- [What the task requires]
Give the entries again in full. Nothing may be altered.

Stored data entries:
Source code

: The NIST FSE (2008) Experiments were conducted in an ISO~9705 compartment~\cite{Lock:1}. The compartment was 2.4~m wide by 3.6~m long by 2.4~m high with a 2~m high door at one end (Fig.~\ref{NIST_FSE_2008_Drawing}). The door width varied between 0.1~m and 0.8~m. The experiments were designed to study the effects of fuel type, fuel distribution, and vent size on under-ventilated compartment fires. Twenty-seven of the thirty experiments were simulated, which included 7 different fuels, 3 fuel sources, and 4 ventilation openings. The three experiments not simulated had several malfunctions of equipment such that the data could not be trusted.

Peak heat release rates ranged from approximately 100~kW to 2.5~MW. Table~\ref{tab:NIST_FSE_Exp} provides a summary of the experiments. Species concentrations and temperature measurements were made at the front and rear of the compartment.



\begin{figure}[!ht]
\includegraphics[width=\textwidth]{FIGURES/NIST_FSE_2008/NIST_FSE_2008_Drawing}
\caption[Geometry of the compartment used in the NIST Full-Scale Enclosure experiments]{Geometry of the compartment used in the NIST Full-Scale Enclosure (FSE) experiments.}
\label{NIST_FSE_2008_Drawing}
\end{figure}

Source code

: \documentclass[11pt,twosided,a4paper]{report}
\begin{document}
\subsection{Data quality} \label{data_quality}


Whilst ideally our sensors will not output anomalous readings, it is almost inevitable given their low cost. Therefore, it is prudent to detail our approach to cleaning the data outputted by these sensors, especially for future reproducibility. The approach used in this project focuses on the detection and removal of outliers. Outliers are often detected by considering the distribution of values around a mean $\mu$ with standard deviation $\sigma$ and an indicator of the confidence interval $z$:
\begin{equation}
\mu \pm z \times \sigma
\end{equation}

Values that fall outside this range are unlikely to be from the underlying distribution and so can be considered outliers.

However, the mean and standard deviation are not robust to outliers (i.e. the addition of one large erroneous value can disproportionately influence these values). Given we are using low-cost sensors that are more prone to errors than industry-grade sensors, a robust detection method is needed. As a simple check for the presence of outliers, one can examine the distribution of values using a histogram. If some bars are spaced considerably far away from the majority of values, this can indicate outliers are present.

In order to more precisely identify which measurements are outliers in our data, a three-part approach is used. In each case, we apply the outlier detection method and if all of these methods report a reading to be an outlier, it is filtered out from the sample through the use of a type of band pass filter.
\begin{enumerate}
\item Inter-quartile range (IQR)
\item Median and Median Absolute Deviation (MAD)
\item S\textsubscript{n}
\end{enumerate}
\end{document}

- [Response]
Source code

: The NIST FSE (2008) Experiments were conducted in an ISO~9705 compartment~\cite{Lock:1}. The compartment was 2.4~m wide by 3.6~m long by 2.4~m high with a 2~m high door at one end (Fig.~\ref{NIST_FSE_2008_Drawing}). The door width varied between 0.1~m and 0.8~m. The experiments were designed to study the effects of fuel type, fuel distribution, and vent size on under-ventilated compartment fires. Twenty-seven of the thirty experiments were simulated, which included 7 different fuels, 3 fuel sources, and 4 ventilation openings. The three experiments not simulated had several malfunctions of equipment such that the data could not be trusted.

Peak heat release rates ranged from approximately 100~kW to 2.5~MW. Table~\ref{tab:NIST_FSE_Exp} provides a summary of the experiments. Species concentrations and temperature measurements were made at the front and rear of the compartment.



\begin{figure}[!ht]
\includegraphics[width=\textwidth]{FIGURES/NIST_FSE_2008/NIST_FSE_2008_Drawing}
\caption[Geometry of the compartment used in the NIST Full-Scale Enclosure experiments]{Geometry of the compartment used in the NIST Full-Scale Enclosure (FSE) experiments.}
\label{NIST_FSE_2008_Drawing}
\end{figure}

Source code

: \documentclass[11pt,twosided,a4paper]{report}
\begin{document}
\subsection{Data quality} \label{data_quality}


Whilst ideally our sensors will not output anomalous readings, it is almost inevitable given their low cost. Therefore, it is prudent to detail our approach to cleaning the data outputted by these sensors, especially for future reproducibility. The approach used in this project focuses on the detection and removal of outliers. Outliers are often detected by considering the distribution of values around a mean $\mu$ with standard deviation $\sigma$ and an indicator of the confidence interval $z$:
\begin{equation}
\mu \pm z \times \sigma
\end{equation}

Values that fall outside this range are unlikely to be from the underlying distribution and so can be considered outliers.

However, the mean and standard deviation are not robust to outliers (i.e. the addition of one large erroneous value can disproportionately influence these values). Given we are using low-cost sensors that are more prone to errors than industry-grade sensors, a robust detection method is needed. As a simple check for the presence of outliers, one can examine the distribution of values using a histogram. If some bars are spaced considerably far away from the majority of values, this can indicate outliers are present.

In order to more precisely identify which measurements are outliers in our data, a three-part approach is used. In each case, we apply the outlier detection method and if all of these methods report a reading to be an outlier, it is filtered out from the sample through the use of a type of band pass filter.
\begin{enumerate}
\item Inter-quartile range (IQR)
\item Median and Median Absolute Deviation (MAD)
\item S\textsubscript{n}
\end{enumerate}
\end{document}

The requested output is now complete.